The company has since backed down from that proposal, preferring to defer the issue until contract negotiations are complete.

"Unions have lost a huge position with parts suppliers. The UAW used to represent 50 percent, and now it's at 20 percent," said David E. Cole, director of the Office for the Study of Automotive Transportation at the University of Michigan. "If the unions are going to grow, they have to organize more workers, but they also have to have competitive manufacturers, so it's a delicate situation."

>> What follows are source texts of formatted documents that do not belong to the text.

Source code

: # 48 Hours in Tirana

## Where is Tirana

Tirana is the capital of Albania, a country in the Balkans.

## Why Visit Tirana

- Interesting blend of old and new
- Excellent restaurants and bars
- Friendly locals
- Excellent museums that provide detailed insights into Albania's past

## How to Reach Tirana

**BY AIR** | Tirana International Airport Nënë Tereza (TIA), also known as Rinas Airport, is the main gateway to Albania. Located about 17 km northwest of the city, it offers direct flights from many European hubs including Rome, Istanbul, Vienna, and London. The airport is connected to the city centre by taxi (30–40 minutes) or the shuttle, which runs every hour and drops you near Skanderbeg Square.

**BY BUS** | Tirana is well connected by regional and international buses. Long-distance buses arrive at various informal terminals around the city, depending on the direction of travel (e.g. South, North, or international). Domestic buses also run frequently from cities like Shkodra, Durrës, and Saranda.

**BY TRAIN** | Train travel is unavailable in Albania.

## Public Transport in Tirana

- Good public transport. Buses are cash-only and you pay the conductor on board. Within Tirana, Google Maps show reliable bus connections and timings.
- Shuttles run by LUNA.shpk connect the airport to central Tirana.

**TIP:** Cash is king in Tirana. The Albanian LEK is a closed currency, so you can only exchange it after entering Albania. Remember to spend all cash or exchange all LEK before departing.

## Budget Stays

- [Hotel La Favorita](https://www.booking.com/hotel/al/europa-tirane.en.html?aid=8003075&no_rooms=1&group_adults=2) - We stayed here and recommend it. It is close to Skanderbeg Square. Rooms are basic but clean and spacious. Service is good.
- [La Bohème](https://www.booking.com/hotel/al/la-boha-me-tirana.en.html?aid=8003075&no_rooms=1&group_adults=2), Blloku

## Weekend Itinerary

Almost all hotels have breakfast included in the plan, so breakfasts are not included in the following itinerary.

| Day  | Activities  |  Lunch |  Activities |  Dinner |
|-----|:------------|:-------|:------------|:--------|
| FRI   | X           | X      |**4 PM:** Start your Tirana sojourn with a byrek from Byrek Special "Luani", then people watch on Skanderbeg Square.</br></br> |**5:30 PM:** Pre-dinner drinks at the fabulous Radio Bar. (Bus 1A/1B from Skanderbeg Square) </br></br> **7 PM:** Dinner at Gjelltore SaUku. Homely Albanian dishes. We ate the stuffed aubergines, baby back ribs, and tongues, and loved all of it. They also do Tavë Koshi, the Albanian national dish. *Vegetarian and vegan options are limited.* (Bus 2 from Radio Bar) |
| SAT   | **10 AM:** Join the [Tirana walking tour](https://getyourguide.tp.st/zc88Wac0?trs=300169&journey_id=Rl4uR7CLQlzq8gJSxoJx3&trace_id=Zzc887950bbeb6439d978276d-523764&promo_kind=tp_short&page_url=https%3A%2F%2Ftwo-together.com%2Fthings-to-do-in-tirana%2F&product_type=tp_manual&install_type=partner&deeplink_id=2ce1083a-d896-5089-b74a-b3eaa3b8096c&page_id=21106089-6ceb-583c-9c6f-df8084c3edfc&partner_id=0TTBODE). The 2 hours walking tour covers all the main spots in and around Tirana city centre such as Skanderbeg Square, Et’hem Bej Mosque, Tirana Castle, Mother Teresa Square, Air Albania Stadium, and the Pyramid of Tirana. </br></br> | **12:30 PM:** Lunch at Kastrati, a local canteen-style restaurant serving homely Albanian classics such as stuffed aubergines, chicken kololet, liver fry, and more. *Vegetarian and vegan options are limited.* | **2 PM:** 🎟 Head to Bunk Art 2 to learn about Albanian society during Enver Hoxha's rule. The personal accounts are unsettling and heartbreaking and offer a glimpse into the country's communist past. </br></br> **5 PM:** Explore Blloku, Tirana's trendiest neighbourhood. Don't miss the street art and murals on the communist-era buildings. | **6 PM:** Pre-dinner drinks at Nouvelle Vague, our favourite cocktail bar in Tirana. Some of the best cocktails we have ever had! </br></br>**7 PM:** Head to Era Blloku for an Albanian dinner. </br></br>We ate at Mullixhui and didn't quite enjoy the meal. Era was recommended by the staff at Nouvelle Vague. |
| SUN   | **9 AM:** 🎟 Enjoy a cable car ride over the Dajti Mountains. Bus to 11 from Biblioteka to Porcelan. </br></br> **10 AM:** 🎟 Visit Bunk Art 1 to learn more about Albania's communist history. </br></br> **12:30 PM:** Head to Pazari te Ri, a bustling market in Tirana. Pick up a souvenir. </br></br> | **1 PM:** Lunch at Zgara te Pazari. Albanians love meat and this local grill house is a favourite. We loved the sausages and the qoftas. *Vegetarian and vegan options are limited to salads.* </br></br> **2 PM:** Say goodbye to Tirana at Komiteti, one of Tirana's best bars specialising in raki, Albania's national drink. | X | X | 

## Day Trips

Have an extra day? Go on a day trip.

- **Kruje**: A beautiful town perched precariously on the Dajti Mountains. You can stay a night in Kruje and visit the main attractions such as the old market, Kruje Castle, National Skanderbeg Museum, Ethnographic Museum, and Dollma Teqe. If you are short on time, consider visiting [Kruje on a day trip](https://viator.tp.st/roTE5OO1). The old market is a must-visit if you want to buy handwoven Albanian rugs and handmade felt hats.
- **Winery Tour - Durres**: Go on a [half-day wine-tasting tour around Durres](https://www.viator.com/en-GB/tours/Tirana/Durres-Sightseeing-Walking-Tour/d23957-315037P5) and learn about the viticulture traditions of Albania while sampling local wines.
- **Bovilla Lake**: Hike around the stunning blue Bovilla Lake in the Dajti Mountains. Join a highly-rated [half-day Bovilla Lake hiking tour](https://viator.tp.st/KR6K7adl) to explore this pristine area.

UAW President Stephen P. Yokich, whom Cole described as "a leopard whose spots can change very quickly," said that the UAW and automakers are "partners" and played down their adversarial roles.

"We can and will strike when we have to. But that's a million miles from our goal," he said. "Our objective is to get agreements that are good for families, good for communities and, yes, good for the companies."

The tone at the GM plant on Broening Highway, which makes Chevrolet Astro and GMC Safari vans, is also fairly upbeat. On Aug. 22, UAW Local 239 members ratified a "living" contract that has no expiration date.

"It allows the Baltimore union and management to adjust and correct and settle disputes in an ongoing manner and not let things fester until the end of a three-year agreement," Alfred said. "We want [GM] to make money because then we make money. We're not sure we want the CEO to make obscene amounts of money. As their yachts begin to float higher, we do not want them to swamp our rowboats. We want to come up beside them somehow."